Nebraska School Officially OKs Guns in Senior Yearbook Photos
The decision from a Nebraska school board to allow students to pose with rifles, shotguns, or archery equipment has been...
The decision from a Nebraska school board to allow students to pose with rifles, shotguns, or archery equipment has been met with mixed reactions from across the country this week. A poll asking if young people agree with the new rule has been posted with a story on MTV.com, which noted the decision came just days before a school shooting in Seattle reignited the debate about guns and schools.
Broken Bow, Neb., fits the description of small-town America—there are 3,500 residents and only one high school with between 60 and 70 students in the senior class each year. “We are a very rural community right in the center of Nebraska where hunting and other shooting sports are very popular,” Broken Bow High School superintendent Mark Sievering told ABC News.
Though the school never had a policy stating that students couldn’t pose for photos with firearms, the district generally didn’t allow it. But last year, when a yearbook advisor questioned the vague ruling, Sievering and the school board moved to clarify the policy and concluded that outdoor pursuits were important to most students. The six-person board unanimously voted to allow students to express their passions—including hunting and shooting—in their senior photos.

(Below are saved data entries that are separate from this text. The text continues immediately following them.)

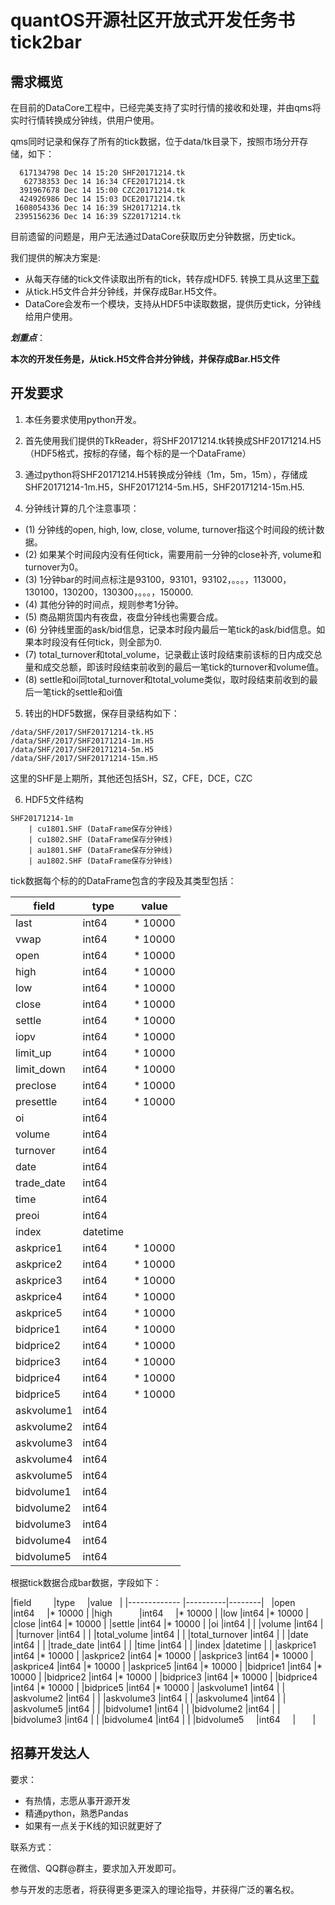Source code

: 
# quantOS开源社区开放式开发任务书 tick2bar

## 需求概览

在目前的DataCore工程中，已经完美支持了实时行情的接收和处理，并由qms将实时行情转换成分钟线，供用户使用。

qms同时记录和保存了所有的tick数据，位于data/tk目录下，按照市场分开存储，如下：

```
  617134798 Dec 14 15:20 SHF20171214.tk
   62738353 Dec 14 16:34 CFE20171214.tk
  391967678 Dec 14 15:00 CZC20171214.tk
  424926986 Dec 14 15:03 DCE20171214.tk
 1608054336 Dec 14 16:39 SH20171214.tk
 2395156236 Dec 14 16:39 SZ20171214.tk
```

目前遗留的问题是，用户无法通过DataCore获取历史分钟数据，历史tick。

我们提供的解决方案是:

+ 从每天存储的tick文件读取出所有的tick，转存成HDF5. 转换工具从这里[下载](https://www.quantos.org/datacore/download.html)
+ 从tick.H5文件合并分钟线，并保存成Bar.H5文件。
+ DataCore会发布一个模块，支持从HDF5中读取数据，提供历史tick，分钟线给用户使用。

**_划重点_**：

**本次的开发任务是，从tick.H5文件合并分钟线，并保存成Bar.H5文件**

## 开发要求

1. 本任务要求使用python开发。

2. 首先使用我们提供的TkReader，将SHF20171214.tk转换成SHF20171214.H5（HDF5格式，按标的存储，每个标的是一个DataFrame）

3. 通过python将SHF20171214.H5转换成分钟线（1m，5m，15m），存储成SHF20171214-1m.H5，SHF20171214-5m.H5，SHF20171214-15m.H5.

4. 分钟线计算的几个注意事项：
+ (1) 分钟线的open, high, low, close, volume, turnover指这个时间段的统计数据。
+ (2) 如果某个时间段内没有任何tick，需要用前一分钟的close补齐, volume和turnover为0。
+ (3) 1分钟bar的时间点标注是93100，93101，93102，。。。，113000，130100，130200，130300，。。。，150000.
+ (4) 其他分钟的时间点，规则参考1分钟。
+ (5) 商品期货国内有夜盘，夜盘分钟线也需要合成。
+ (6) 分钟线里面的ask/bid信息，记录本时段内最后一笔tick的ask/bid信息。如果本时段没有任何tick，则全部为0.
+ (7) total_turnover和total_volume，记录截止该时段结束前该标的日内成交总量和成交总额，即该时段结束前收到的最后一笔tick的turnover和volume值。
+ (8) settle和oi同total_turnover和total_volume类似，取时段结束前收到的最后一笔tick的settle和oi值

5. 转出的HDF5数据，保存目录结构如下：
```
/data/SHF/2017/SHF20171214-tk.H5
/data/SHF/2017/SHF20171214-1m.H5
/data/SHF/2017/SHF20171214-5m.H5
/data/SHF/2017/SHF20171214-15m.H5
```
这里的SHF是上期所，其他还包括SH，SZ，CFE，DCE，CZC

6. HDF5文件结构
```
SHF20171214-1m
	| cu1801.SHF (DataFrame保存分钟线)
	| cu1802.SHF (DataFrame保存分钟线)
	| au1801.SHF (DataFrame保存分钟线)
	| au1802.SHF (DataFrame保存分钟线)
```

tick数据每个标的的DataFrame包含的字段及其类型包括：

|field        |type      |value   |   
|-------------|----------|--------|   
|last         |int64     |* 10000 |
|vwap         |int64     |* 10000 |
|open         |int64     |* 10000 |
|high         |int64     |* 10000 |
|low          |int64     |* 10000 |
|close        |int64     |* 10000 |
|settle       |int64     |* 10000 |
|iopv         |int64     |* 10000 |
|limit_up     |int64     |* 10000 |
|limit_down   |int64     |* 10000 |
|preclose     |int64     |* 10000 |
|presettle    |int64     |* 10000 |
|oi           |int64     |        |
|volume       |int64     |        |
|turnover     |int64     |        |
|date         |int64     |        |
|trade_date   |int64     |        |
|time         |int64     |        |
|preoi        |int64     |        |
|index        |datetime  |        |
|askprice1    |int64     |* 10000 |
|askprice2    |int64     |* 10000 |
|askprice3    |int64     |* 10000 |
|askprice4    |int64     |* 10000 |
|askprice5    |int64     |* 10000 |
|bidprice1    |int64     |* 10000 |
|bidprice2    |int64     |* 10000 |
|bidprice3    |int64     |* 10000 |
|bidprice4    |int64     |* 10000 |
|bidprice5    |int64     |* 10000 |
|askvolume1   |int64     |        |
|askvolume2   |int64     |        |
|askvolume3   |int64     |        |
|askvolume4   |int64     |        |
|askvolume5   |int64     |        |
|bidvolume1   |int64     |        |
|bidvolume2   |int64     |        |
|bidvolume3   |int64     |        |
|bidvolume4   |int64     |        |
|bidvolume5   |int64     |        |

根据tick数据合成bar数据，字段如下：

|field          |type      |value   | 
|-------------  |----------|--------|  
|open           |int64     |* 10000 | 
|high           |int64     |* 10000 |
|low            |int64     |* 10000 |
|close          |int64     |* 10000 |
|settle         |int64     |* 10000 |
|oi             |int64     |        |
|volume         |int64     |        |
|turnover       |int64     |        |
|total_volume   |int64     |        |
|total_turnover |int64     |        |
|date           |int64     |        |
|trade_date     |int64     |        |
|time           |int64     |        |
|index          |datetime  |        |
|askprice1      |int64     |* 10000 |
|askprice2      |int64     |* 10000 |
|askprice3      |int64     |* 10000 |
|askprice4      |int64     |* 10000 |
|askprice5      |int64     |* 10000 |
|bidprice1      |int64     |* 10000 |
|bidprice2      |int64     |* 10000 |
|bidprice3      |int64     |* 10000 |
|bidprice4      |int64     |* 10000 |
|bidprice5      |int64     |* 10000 |
|askvolume1     |int64     |        |
|askvolume2     |int64     |        |
|askvolume3     |int64     |        |
|askvolume4     |int64     |        |
|askvolume5     |int64     |        |
|bidvolume1     |int64     |        |
|bidvolume2     |int64     |        |
|bidvolume3     |int64     |        |
|bidvolume4     |int64     |        |
|bidvolume5     |int64     |        |

## 招募开发达人

要求：

+ 有热情，志愿从事开源开发
+ 精通python，熟悉Pandas
+ 如果有一点关于K线的知识就更好了

联系方式：

在微信、QQ群@群主，要求加入开发即可。

参与开发的志愿者，将获得更多更深入的理论指导，并获得广泛的署名权。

Still, Sievering said that after the news of the board’s decision broke, he started receiving calls from people across the country imagining a “fourth-grader coming to school and having their picture taken with a gun.” He conceded that it could be easy for people living in other parts of the country to “misconstrue” his policy. Under the new rule, students can continue to pose with guns for school photos, which are taken off campus, so long as their clothing adheres to the school’s dress code and the image is “tasteful and appropriate.” This means that students may not point the firearm at the camera or show game animals in “obvious distress.”